Capacity is your ability to pay back a loan. Your lender will assess your income, lifestyle expenses, and all your assets and liabilities. Your lifestyle expenses will play a large part in calculating your capacity.
Even if you plan to change your lifestyle to accommodate your loan, lenders will primarily be assessing your current spending. That includes all activities, eating out, clothing, and other ‘nice to haves’ that you may need to sacrifice once your loan gets approved. That’s why ongoing expenses such as subscription entertainment services can negatively impact your capacity. If you’re planning on applying for a home loan in the future, consider cutting unnecessary spending on “extras” now. Saving those funds instead will reflect favourably on your application.
It’s also important to know that all your credit liabilities are considered in full regardless if you are actively using them. That means that in the eyes of the lender, the higher your credit or card limits are, the less capacity you have to pay back your home loan. It’s best to lower any limits you don’t use before submitting your loan application.
Your financial character is essentially your credit history. It’s the “common sense” questions you might ask someone you’re giving money to.
Are you in stable employment?
Your ability to repay the loan is critical. Regardless of your income or deposit, your employment history will be closely examined.
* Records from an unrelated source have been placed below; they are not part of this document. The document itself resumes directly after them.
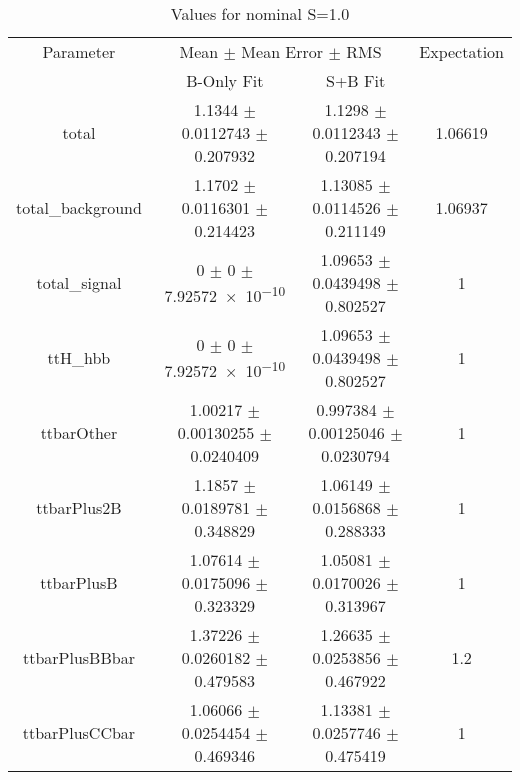 \begin{table}
\centering
\caption{Values for nominal S=1.0}
\begin{tabular}{cccc}
\toprule
Parameter & \multicolumn{2}{c}{Mean $\pm$ Mean Error $\pm$ RMS} & Expectation\\
 & B-Only Fit & S+B Fit & \\
\midrule
total & \num{1.1344} $\pm$ \num{0.0112743} $\pm$ \num{0.207932} & \num{1.1298} $\pm$ \num{0.0112343} $\pm$ \num{0.207194} & \num{1.06619}\\
total\_background & \num{1.1702} $\pm$ \num{0.0116301} $\pm$ \num{0.214423} & \num{1.13085} $\pm$ \num{0.0114526} $\pm$ \num{0.211149} & \num{1.06937}\\
total\_signal & \num{0} $\pm$ \num{0} $\pm$ \num{7.92572e-10} & \num{1.09653} $\pm$ \num{0.0439498} $\pm$ \num{0.802527} & \num{1}\\
ttH\_hbb & \num{0} $\pm$ \num{0} $\pm$ \num{7.92572e-10} & \num{1.09653} $\pm$ \num{0.0439498} $\pm$ \num{0.802527} & \num{1}\\
ttbarOther & \num{1.00217} $\pm$ \num{0.00130255} $\pm$ \num{0.0240409} & \num{0.997384} $\pm$ \num{0.00125046} $\pm$ \num{0.0230794} & \num{1}\\
ttbarPlus2B & \num{1.1857} $\pm$ \num{0.0189781} $\pm$ \num{0.348829} & \num{1.06149} $\pm$ \num{0.0156868} $\pm$ \num{0.288333} & \num{1}\\
ttbarPlusB & \num{1.07614} $\pm$ \num{0.0175096} $\pm$ \num{0.323329} & \num{1.05081} $\pm$ \num{0.0170026} $\pm$ \num{0.313967} & \num{1}\\
ttbarPlusBBbar & \num{1.37226} $\pm$ \num{0.0260182} $\pm$ \num{0.479583} & \num{1.26635} $\pm$ \num{0.0253856} $\pm$ \num{0.467922} & \num{1.2}\\
ttbarPlusCCbar & \num{1.06066} $\pm$ \num{0.0254454} $\pm$ \num{0.469346} & \num{1.13381} $\pm$ \num{0.0257746} $\pm$ \num{0.475419} & \num{1}\\
\bottomrule
\end{tabular}
\end{table}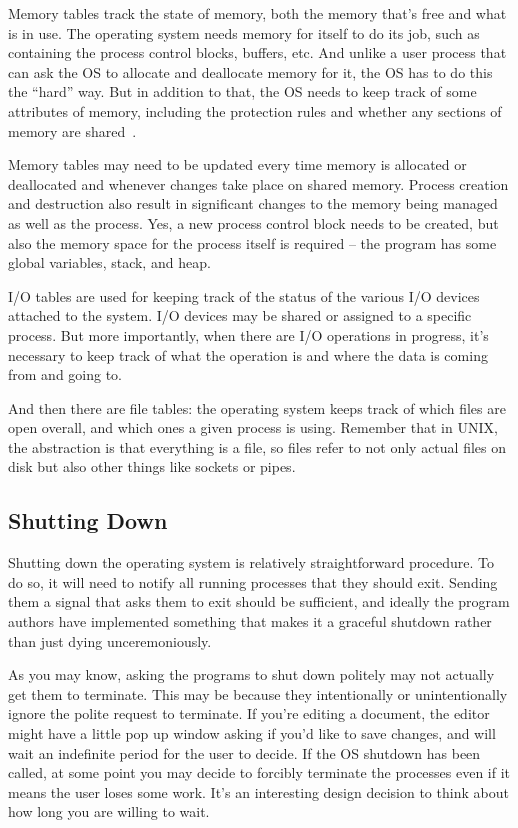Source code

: Memory tables track the state of memory, both the memory that's free and what is in use. The operating system needs memory for itself to do its job, such as containing the process control blocks, buffers, etc. And unlike a user process that can ask the OS to allocate and deallocate memory for it, the OS has to do this the ``hard'' way. But in addition to that, the OS needs to keep track of some attributes of memory, including the protection rules and whether any sections of memory are shared~\cite{osi}. 

Memory tables may need to be updated every time memory is allocated or deallocated and whenever changes take place on shared memory. Process creation and destruction also result in significant changes to the memory being managed as well as the process. Yes, a new process control block needs to be created, but also the memory space for the process itself is required -- the program has some global variables, stack, and heap.

I/O tables are used for keeping track of the status of the various I/O devices attached to the system. I/O devices may be shared or assigned to a specific process. But more importantly, when there are I/O operations in progress, it's necessary to keep track of what the operation is and where the data is coming from and going to. 

And then there are file tables: the operating system keeps track of which files are open overall, and which ones a given process is using. Remember that in UNIX, the abstraction is that everything is a file, so files refer to not only actual files on disk but also other things like sockets or pipes.


\subsection*{Shutting Down}
Shutting down the operating system is relatively straightforward procedure. To do so, it will need to notify all running processes that they should exit. Sending them a signal that asks them to exit should be sufficient, and ideally the program authors have implemented something that makes it a graceful shutdown rather than just dying unceremoniously. 

As you may know, asking the programs to shut down politely may not actually get them to terminate. This may be because they intentionally or unintentionally ignore the polite request to terminate. If you're editing a document, the editor might have a little pop up window asking if you'd like to save changes, and will wait an indefinite period for the user to decide. If the OS shutdown has been called, at some point you may decide to forcibly terminate the processes even if it means the user loses some work. It's an interesting design decision to think about how long you are willing to wait. 

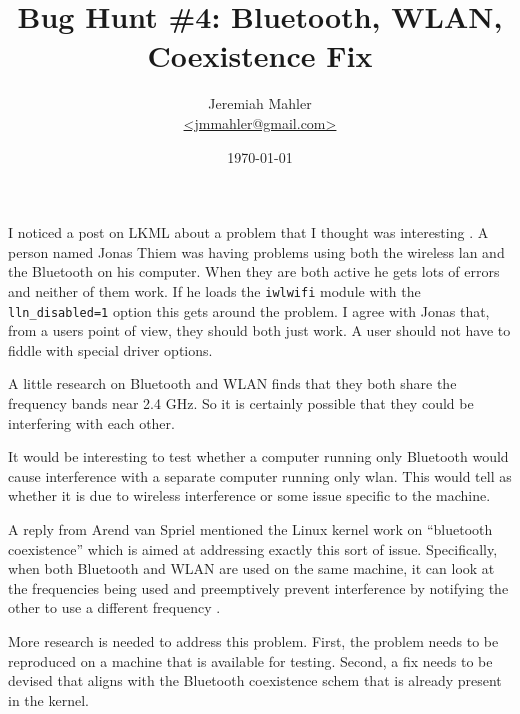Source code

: \documentclass{article}
\begin{document}
\title{Bug Hunt \#4: Bluetooth, WLAN, Coexistence Fix}
\author{
	\Large{Jeremiah Mahler}\\
	\small{\href{mailto:jmmahler@gmail.com}{\textless jmmahler@gmail.com\textgreater}}
}
\date{\today}
\maketitle


I noticed a post on LKML about a problem that I thought was interesting
\autocite{lkml201564703}.
A person named Jonas Thiem was having problems using both the wireless lan
and the Bluetooth on his computer.
When they are both active he gets lots of errors and neither of them
work.
If he loads the \verb+iwlwifi+ module with the \verb+lln_disabled=1+
option this gets around the problem.
I agree with Jonas that, from a users point of view, they should both
just work.
A user should not have to fiddle with special driver options.

A little research on Bluetooth and WLAN finds that they both share
the frequency bands near 2.4 GHz\autocite{wiki:bt, wiki:802.11n}.
So it is certainly possible that they could be interfering with each
other.

It would be interesting to test whether a computer running only
Bluetooth would cause interference with a separate computer running
only wlan.
This would tell as whether it is due to wireless interference or some
issue specific to the machine.

A reply from Arend van Spriel\autocite{lkml201565137} mentioned the
Linux kernel work on ``bluetooth coexistence'' which is aimed at
addressing exactly this sort of issue.
Specifically, when both Bluetooth and WLAN are used on the same machine,
it can look at the frequencies being used and preemptively prevent
interference by notifying the other to use a different frequency
\autocite{bluetooth-coexistence}.

More research is needed to address this problem.
First, the problem needs to be reproduced on a machine that is available
for testing.
Second, a fix needs to be devised that aligns with the Bluetooth
coexistence schem that is already present in the kernel.

\end{document}
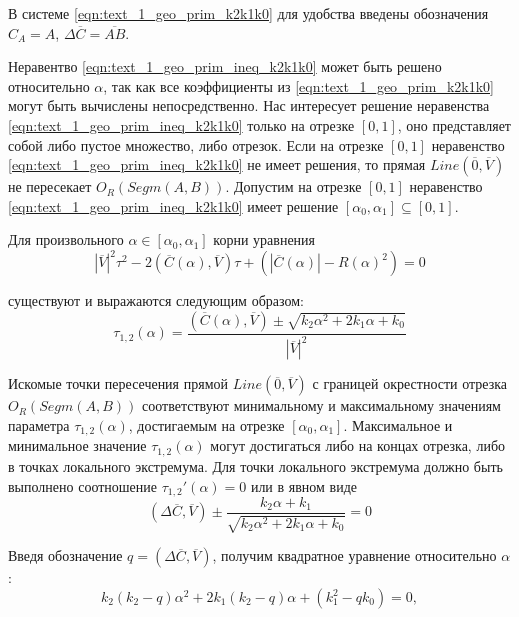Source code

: В системе \eqref{eqn:text_1_geo_prim_k2k1k0} для удобства введены обозначения $C_A = A$, $\Delta \overline{C} = \overline{AB}$.

Неравентво \eqref{eqn:text_1_geo_prim_ineq_k2k1k0} может быть решено относительно $\alpha$, так как все коэффициенты из \eqref{eqn:text_1_geo_prim_k2k1k0} могут быть вычислены непосредственно.
Нас интересует решение неравенства \eqref{eqn:text_1_geo_prim_ineq_k2k1k0} только на отрезке $[0,1]$, оно представляет собой либо пустое множество, либо отрезок.
Если на отрезке $[0,1]$ неравенство \eqref{eqn:text_1_geo_prim_ineq_k2k1k0} не имеет решения, то прямая $Line(\overline{0}, \overline{V})$ не пересекает $O_R(Segm(A, B))$.
Допустим на отрезке $[0,1]$ неравенство \eqref{eqn:text_1_geo_prim_ineq_k2k1k0} имеет решение $[\alpha_0, \alpha_1] \subseteq [0, 1]$.
 
Для произвольного $\alpha \in [\alpha_0, \alpha_1]$ корни уравнения
\begin{equation}
	|\overline{V}|^2 \tau^2 - 2(\overline{C}(\alpha), \overline{V}) \tau + \left( |\overline{C}(\alpha)| - R(\alpha)^2 \right) = 0
\end{equation}

существуют и выражаются следующим образом:
\begin{equation}
	\tau_{1,2}(\alpha) = \frac{(\overline{C}(\alpha), \overline{V}) \pm \sqrt{k_2 \alpha^2 + 2 k_1 \alpha + k_0}}{|\overline{V}|^2}
\end{equation}

Искомые точки пересечения прямой $Line(\overline{0}, \overline{V})$ с границей окрестности отрезка $O_R(Segm(A, B))$ соответствуют минимальному и максимальному значениям параметра $\tau_{1,2}(\alpha)$, достигаемым на отрезке $[\alpha_0, \alpha_1]$.
Максимальное и минимальное значение $\tau_{1,2}(\alpha)$ могут достигаться либо на концах отрезка, либо в точках локального экстремума.
Для точки локального экстремума должно быть выполнено соотношение $\tau_{1,2}'(\alpha) = 0$ или в явном виде
\begin{equation}
	(\Delta \overline{C}, \overline{V}) \pm \frac{k_2 \alpha + k_1}{ \sqrt{k_2 \alpha^2 + 2 k_1 \alpha + k_0} } = 0
\end{equation}

Введя обозначение $q = (\Delta \overline{C}, \overline{V})$, получим квадратное уравнение относительно $\alpha$:
\begin{equation}
	k_2 (k_2 - q) \alpha^2 + 2 k_1 (k_2 - q) \alpha + (k_1^2 - q k_0) = 0,
\end{equation}

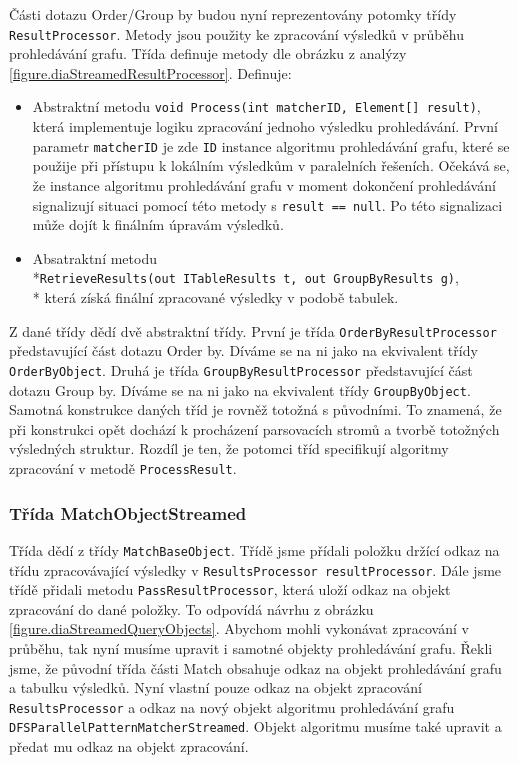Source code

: Části dotazu Order/Group by budou nyní reprezentovány potomky třídy \texttt{ResultProcessor}.
Metody jsou použity ke zpracování výsledků v průběhu prohledávání grafu.
Třída definuje metody dle obrázku z analýzy \ref{figure.diaStreamedResultProcessor}.
Definuje:
\begin{itemize}
\item Abstraktní metodu \texttt{void Process(int matcherID, Element[] result)}, která implementuje logiku zpracování jednoho výsledku prohledávání.
První parametr \texttt{matcherID} je zde \texttt{ID} instance algoritmu prohledávání grafu, které se použije při přístupu k lokálním výsledkům v paralelních řešeních.
Očekává se, že instance algoritmu prohledávání grafu v moment dokončení prohledávání signalizují situaci pomocí této metody s \texttt{result == null}.
Po této signalizaci může dojít k finálním úpravám výsledků.
\item Absatraktní metodu \\*\texttt{RetrieveResults(out ITableResults t, out GroupByResults g)},\\* která získá finální zpracované výsledky v podobě tabulek. 
\end{itemize}
Z dané třídy dědí dvě abstraktní třídy.
První je třída \texttt{OrderByResultProcessor} představující část dotazu Order by.
Díváme se na ni jako na ekvivalent třídy \texttt{OrderByObject}. 
Druhá je třída \texttt{GroupByResultProcessor} představující část dotazu Group by.
Díváme se na ni jako na ekvivalent třídy \texttt{GroupByObject}.
Samotná konstrukce daných tříd je rovněž totožná s původními.
To znamená, že při konstrukci opět dochází k procházení parsovacích stromů a tvorbě totožných výsledných struktur.
Rozdíl je ten, že potomci tříd specifikují algoritmy zpracování v metodě \texttt{ProcessResult}.   

\subsubsection{Třída MatchObjectStreamed}

Třída dědí z třídy \texttt{MatchBaseObject}.
Třídě jsme přídali položku držící odkaz na třídu zpracovávající výsledky v \texttt{ResultsProcessor resultProcessor}.
Dále jsme třídě přidali metodu \texttt{PassResultProcessor}, která uloží odkaz na objekt zpracování do dané položky.
To odpovídá návrhu z obrázku \ref{figure.diaStreamedQueryObjects}.
Abychom mohli vykonávat zpracování v průběhu, tak nyní musíme upravit i samotné objekty prohledávání grafu.
Řekli jsme, že původní třída části Match obsahuje odkaz na objekt prohledávání grafu a tabulku výsledků.
Nyní vlastní pouze odkaz na objekt zpracování \texttt{ResultsProcessor} a odkaz na nový objekt algoritmu prohledávání grafu \texttt{DFSParallelPatternMatcherStreamed}.
Objekt algoritmu musíme také upravit a předat mu odkaz na objekt zpracování.


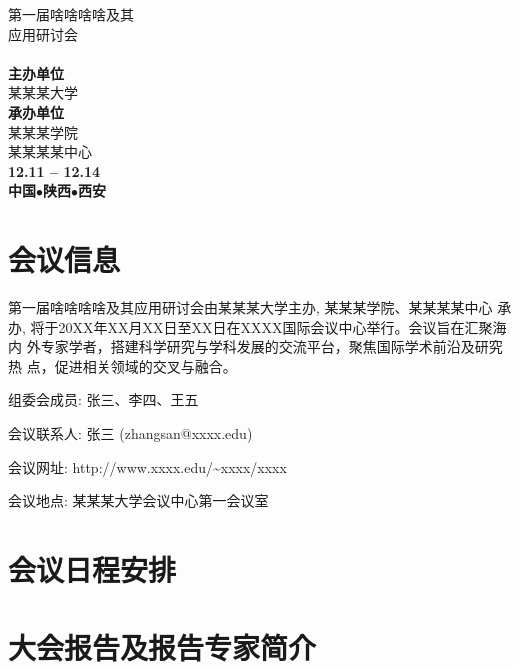 \documentclass[UTF8,openany]{book}
\makeatletter
\def\cleardoublepage{\clearpage\if@twoside \ifodd\c@page\else
  \hbox{}
  \vspace*{\fill}
  \begin{center}
    \Large\quad
  \end{center}
  \vspace{\fill}
  \thispagestyle{empty}
  \newpage
  \if@twocolumn\hbox{}\newpage\fi\fi\fi}
\newenvironment{desc}[1][]{\begin{list}{#1}{%
  \renewcommand{\makelabel}[1]{\hfil{{\bf ##1}}}}}{\end{list}}
\makeatother
\begin{document}

\begin{titlepage}
  \vspace*{5mm}
  \begin{center}
    {\lishu{} 第一届啥啥啥啥及其\\[5mm]应用研讨会}\\[15mm]
    {\bf{}}\\\vfill
    {\bf 主办单位}\\
    {某某某大学}\\[3mm]
  {\bf 承办单位}\\
{某某某学院}\\{某某某某中心}\\[8mm]
  {\bf 12.11 -- 12.14}\\
  {\bf  中国$\bullet$陕西$\bullet$西安}\\\vskip20mm
  \end{center}
\end{titlepage}

\chapter*{会议信息}
\label{cha:lun_tan_jian_jie_}
    第一届啥啥啥啥及其应用研讨会由某某某大学主办, 某某某学院、某某某某中心
    承办, 将于20XX年XX月XX日至XX日在XXXX国际会议中心举行。会议旨在汇聚海内
    外专家学者，搭建科学研究与学科发展的交流平台，聚焦国际学术前沿及研究热
    点，促进相关领域的交叉与融合。
\vskip25pt
\begin{desc}
  \item[组委会成员:]
    张三、李四、王五
  \item[会议联系人:] 张三 (zhangsan@xxxx.edu)
  \item[会议网址:] http://www.xxxx.edu/\textasciitilde xxxx/xxxx
  \item[会议地点:] 某某某大学会议中心第一会议室 
\end{desc}

\frontmatter
\mainmatter


\chapter{会议日程安排}
\label{cha:lun_tan_ri_cheng_an_pai_}


\cleardoublepage
\chapter{大会报告及报告专家简介}
\label{cha:da_hui_bao_gao_ji_bao_gao_zhuan_jia_jian_jie_}


\backmatter
\end{document}
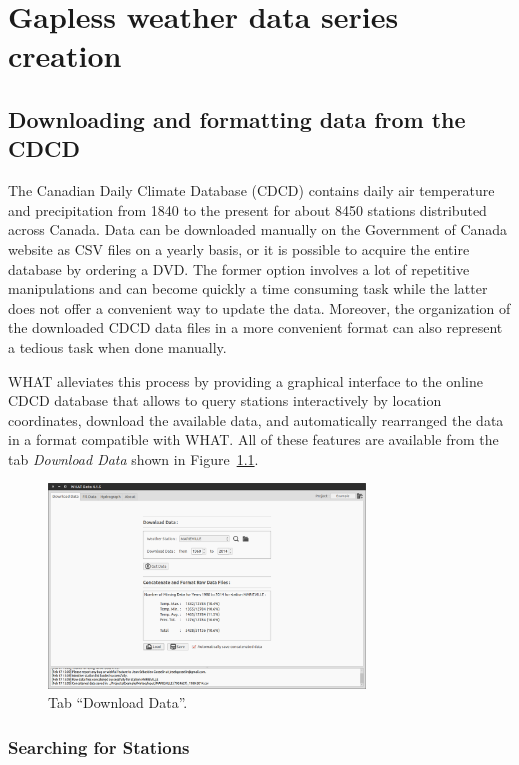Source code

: \documentclass[WHATMANUAL.tex]{subfiles}
\begin{document}
\chapter{Gapless weather data series creation}\label{chap:gapfilling}

\section{Downloading and formatting data from the CDCD}

The Canadian Daily Climate Database (CDCD) contains daily air temperature and precipitation from 1840 to the present for about 8450 stations distributed across Canada. Data can be downloaded manually on the Government of Canada website as CSV files on a yearly basis, or it is possible to acquire the entire database by ordering a DVD. The former option involves a lot of repetitive manipulations and can become quickly a time consuming task while the latter does not offer a convenient way to update the data. Moreover, the organization of the downloaded CDCD data files in a more convenient format can also represent a tedious task when done manually.

WHAT alleviates this process by providing a graphical interface to the online CDCD database that allows to query stations interactively by location coordinates, download the available data, and automatically rearranged the data in a format compatible with WHAT. All of these features are available from the tab \emph{Download Data} shown in Figure~\ref{fig:tab_dwnldData}.

\begin{figure}[!ht]
\centering
\includegraphics[width=0.75\textwidth]{img/WHAT_Screenshot000}
\caption[Tab ``Download Data''.]{Tab ``Download Data''.}
\label{fig:tab_dwnldData}
\end{figure}

\subsection{Searching for Stations}
\end{document}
Lenders are looking for people with demonstrated stable employment. Generally, people who have jumped from job-to-job recently are a higher risk than applicants who have stayed within the same company, role, or industry for several years. If you’re considering changing jobs, it may be worth securing your loan beforehand.
How many credit enquiries have you made previously?
A lot of people “shop around” for credit to get the best deals, but unfortunately, this can damage your financial character. Multiple enquiries for credit within a short period can look questionable, particularly if all the enquiries are for the same amount. For example, you may apply for a credit card at multiple institutions to find the best rate. However, to a lender it may look like you’ve been declined by all the lenders you approached.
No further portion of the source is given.